Every year, almost 5 million people google how to read more as part of their research for New Year’s Resolutions.

It comes in behind exercising and eating right, but it’s on the list of things people want to do to improve their lives.

I remember wishing I read more.  I didn’t google it and I didn’t make it a New Year’s Resolution, but I was feeling it intensely.

I still wish it sometimes, but not as often and not a strongly, since I discovered the simple key to reading more.

 

The key to reading more is to surround yourself with irresistible books.

Goals and challenges can help.

Accountability and support systems are good.

But, achievement will be almost effortless if you are surrounded by irresistible books.

The challenge will no longer be, how can I make time to read? But, how will I get my cleaning done, how do I get a full night’s sleep every night? How can I get my work done?

Not just great books, not just bestsellers, not just books that are famous, but books that are irresistible to YOU.

Finding them and getting access to them is your challenge.

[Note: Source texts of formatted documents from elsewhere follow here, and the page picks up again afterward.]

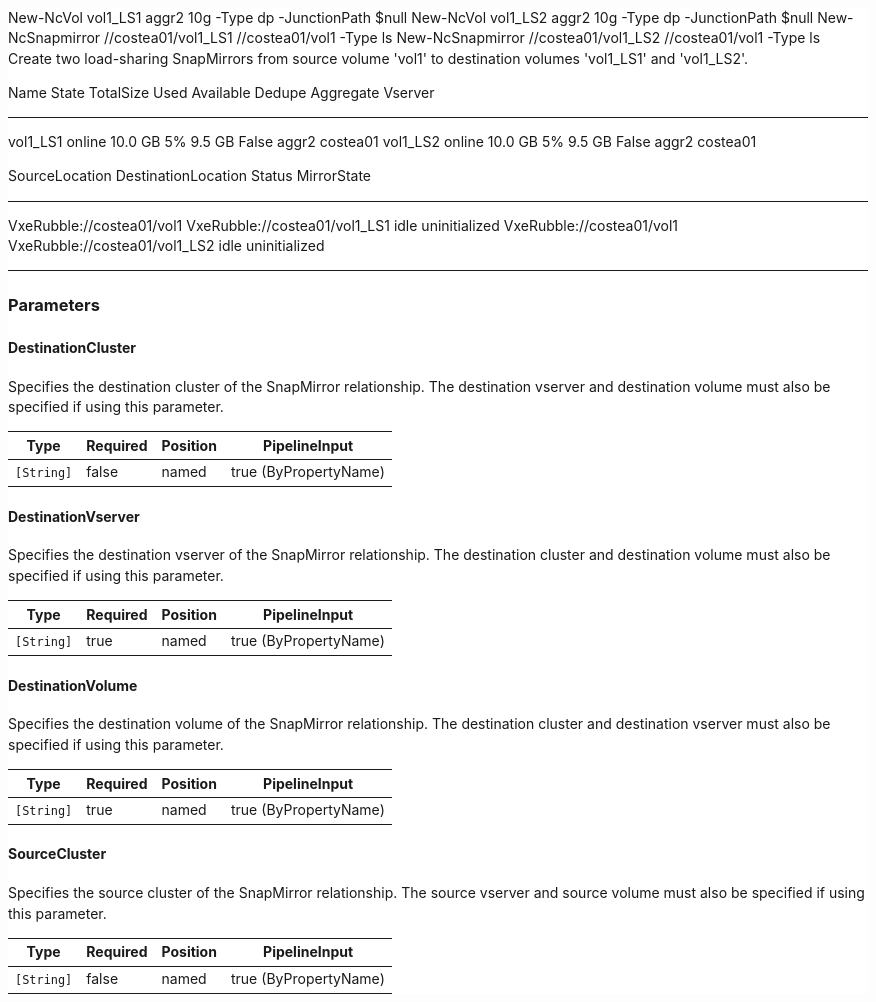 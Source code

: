 New-NcVol vol1_LS1 aggr2 10g -Type dp -JunctionPath $null
New-NcVol vol1_LS2 aggr2 10g -Type dp -JunctionPath $null
New-NcSnapmirror //costea01/vol1_LS1 //costea01/vol1 -Type ls
New-NcSnapmirror //costea01/vol1_LS2 //costea01/vol1 -Type ls
Create two load-sharing SnapMirrors from source volume 'vol1' to destination volumes 'vol1_LS1' and 'vol1_LS2'.

Name     State  TotalSize Used Available Dedupe Aggregate Vserver
----     -----  --------- ---- --------- ------ --------- -------
vol1_LS1 online   10.0 GB   5%    9.5 GB False  aggr2     costea01
vol1_LS2 online   10.0 GB   5%    9.5 GB False  aggr2     costea01

SourceLocation            DestinationLocation           Status MirrorState
--------------            -------------------           ------ -----------
VxeRubble://costea01/vol1 VxeRubble://costea01/vol1_LS1 idle   uninitialized
VxeRubble://costea01/vol1 VxeRubble://costea01/vol1_LS2 idle   uninitialized

---

### Parameters
#### **DestinationCluster**
Specifies the destination cluster of the SnapMirror relationship.  The destination vserver and destination volume must also be specified if using this parameter.

|Type      |Required|Position|PipelineInput        |
|----------|--------|--------|---------------------|
|`[String]`|false   |named   |true (ByPropertyName)|

#### **DestinationVserver**
Specifies the destination vserver of the SnapMirror relationship.  The destination cluster and destination volume must also be specified if using this parameter.

|Type      |Required|Position|PipelineInput        |
|----------|--------|--------|---------------------|
|`[String]`|true    |named   |true (ByPropertyName)|

#### **DestinationVolume**
Specifies the destination volume of the SnapMirror relationship.  The destination cluster and destination vserver must also be specified if using this parameter.

|Type      |Required|Position|PipelineInput        |
|----------|--------|--------|---------------------|
|`[String]`|true    |named   |true (ByPropertyName)|

#### **SourceCluster**
Specifies the source cluster of the SnapMirror relationship.  The source vserver and source volume must also be specified if using this parameter.

|Type      |Required|Position|PipelineInput        |
|----------|--------|--------|---------------------|
|`[String]`|false   |named   |true (ByPropertyName)|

How do you find them, the irresistible books?

First of all, you have to answer the question Why am I reading?

Am I reading to be educated or entertained? Do I want to learn or escape? These are the two main reasons people read.

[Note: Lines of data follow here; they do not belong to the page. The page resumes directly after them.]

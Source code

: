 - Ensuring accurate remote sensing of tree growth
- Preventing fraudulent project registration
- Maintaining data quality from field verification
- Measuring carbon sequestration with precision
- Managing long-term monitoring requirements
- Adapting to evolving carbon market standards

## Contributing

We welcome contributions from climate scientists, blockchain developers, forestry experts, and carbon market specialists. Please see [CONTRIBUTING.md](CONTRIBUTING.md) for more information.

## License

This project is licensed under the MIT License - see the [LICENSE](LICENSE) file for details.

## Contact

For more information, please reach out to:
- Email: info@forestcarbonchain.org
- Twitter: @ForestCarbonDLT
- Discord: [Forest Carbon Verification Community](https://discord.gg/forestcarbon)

The exceptional writers are the ones who can entertain while teaching or instruct while entertaining.

So, you mainly want to escape and be entertained? Where do you find great books? The plethora of books available makes finding ones you love a daunting task.

You could go by bestseller lists, by GoodReads or Amazon reviews, what your friends are reading, book clubs or bloggers. There’s so many great resources on the internet now to find books you love. Pinterest, instagram, twitter.

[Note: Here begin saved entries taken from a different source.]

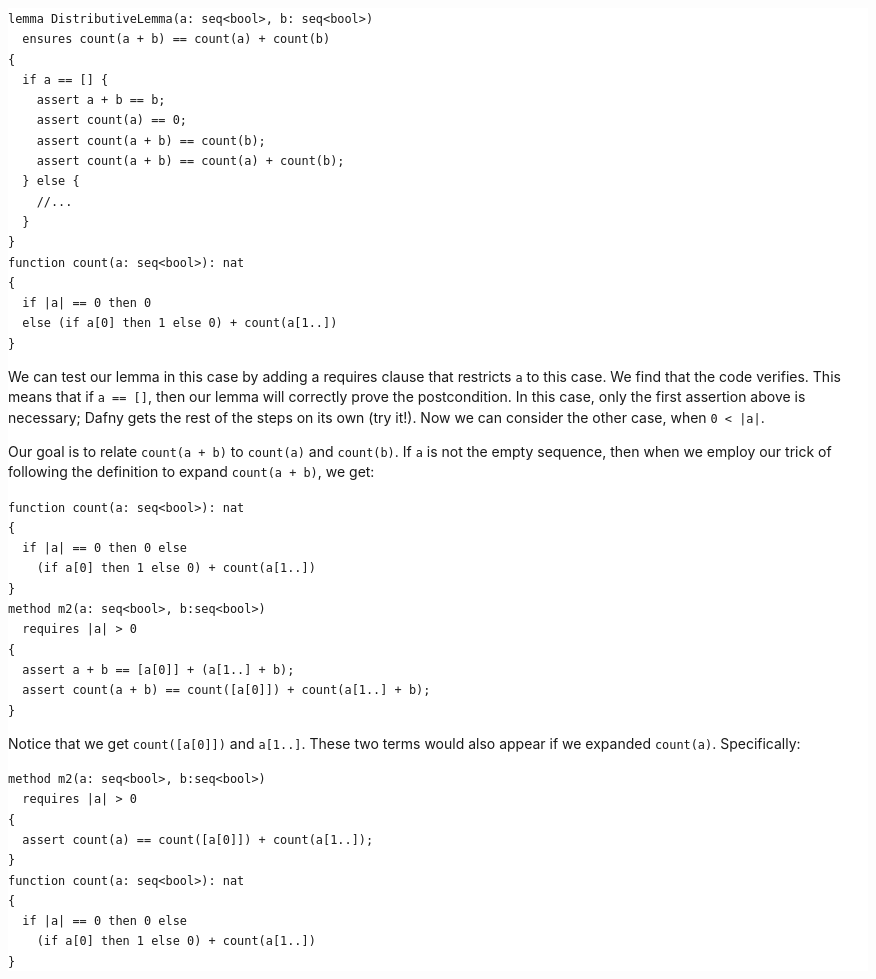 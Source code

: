 
```dafny
lemma DistributiveLemma(a: seq<bool>, b: seq<bool>)
  ensures count(a + b) == count(a) + count(b)
{
  if a == [] {
    assert a + b == b;
    assert count(a) == 0;
    assert count(a + b) == count(b);
    assert count(a + b) == count(a) + count(b);
  } else {
    //...
  }
}
function count(a: seq<bool>): nat
{
  if |a| == 0 then 0
  else (if a[0] then 1 else 0) + count(a[1..])
}
```

We can test our lemma in this case by adding a requires clause that restricts `a` to this
case. We find that the code verifies. This means that if `a == []`, then our lemma will
correctly prove the postcondition. In this case, only the first assertion above is necessary;
Dafny gets the rest of the steps on its own (try it!). Now we can consider the other case, when
`0 < |a|`.


Our goal is to relate `count(a + b)` to `count(a)` and `count(b)`. If `a`
is not the empty sequence, then when we employ our trick of following the definition to expand
`count(a + b)`, we get:


```dafny
function count(a: seq<bool>): nat
{
  if |a| == 0 then 0 else
    (if a[0] then 1 else 0) + count(a[1..])
}
method m2(a: seq<bool>, b:seq<bool>)
  requires |a| > 0
{
  assert a + b == [a[0]] + (a[1..] + b);
  assert count(a + b) == count([a[0]]) + count(a[1..] + b);
}
```

Notice that we get `count([a[0]])` and `a[1..]`. These two terms would also appear
if we expanded `count(a)`. Specifically:


```dafny
method m2(a: seq<bool>, b:seq<bool>)
  requires |a| > 0
{
  assert count(a) == count([a[0]]) + count(a[1..]);
}
function count(a: seq<bool>): nat
{
  if |a| == 0 then 0 else
    (if a[0] then 1 else 0) + count(a[1..])
}
```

So, you’re interesting in learning? To scale up your business, to take up a new hobby, to rocket your side hustle. Or to improve your spiritual, emotional or relational life. To understand what’s happening in the world or in politics. To understand a cause or join the conversation.

This is the best time in history to connect with people with the same interests as you. You can find them online. You can find out what they’re reading and what they’re writing.

Surrounding yourself with irresistible books has never been easier.

Even with the disappearance of bookstores. Even if you’re not close to a library, the possibilities are greater than ever. There’s audio books. There’s ebooks. There’s used books–sometimes cheap online, sometimes not. There’s free books from people building their businesses.

Some people don’t consider the time that they’re exercising or commuting or cleaning the kitchen as a good time to read. But, if you add audio books into the mix, all of a sudden windows of time for reading open up.

 

Find books you love.

When you are surrounded by books you love, then it’s no longer a problem of finding time to read, it will be a problem of finding time to clean or mow the lawn or sleep.  It won’t be a matter of finding time to read.

I think this is the key. I really do. I owe a lot to Modern Mrs Darcy for helping me to find books that I love. Not that everything I’ve heard on podcast or read about in her blog have been winners, but I found out about a lot of books that I wouldn’t have otherwise. It gave this fiction snob a reason to believe that there are novels out there that I like. I had about given up hope. It felt like all the wholesome novels were not well-written and the well-written novels were not wholesome.

“Throw your phone in the ocean.”

Even with print books and ebooks, there’s the time you spend waiting, there’s the time you spend on your phone or watching tv or engaging with social media.

Austin Kleon’s number one rule for reading more is “Throw your phone in the ocean.” Nuff said.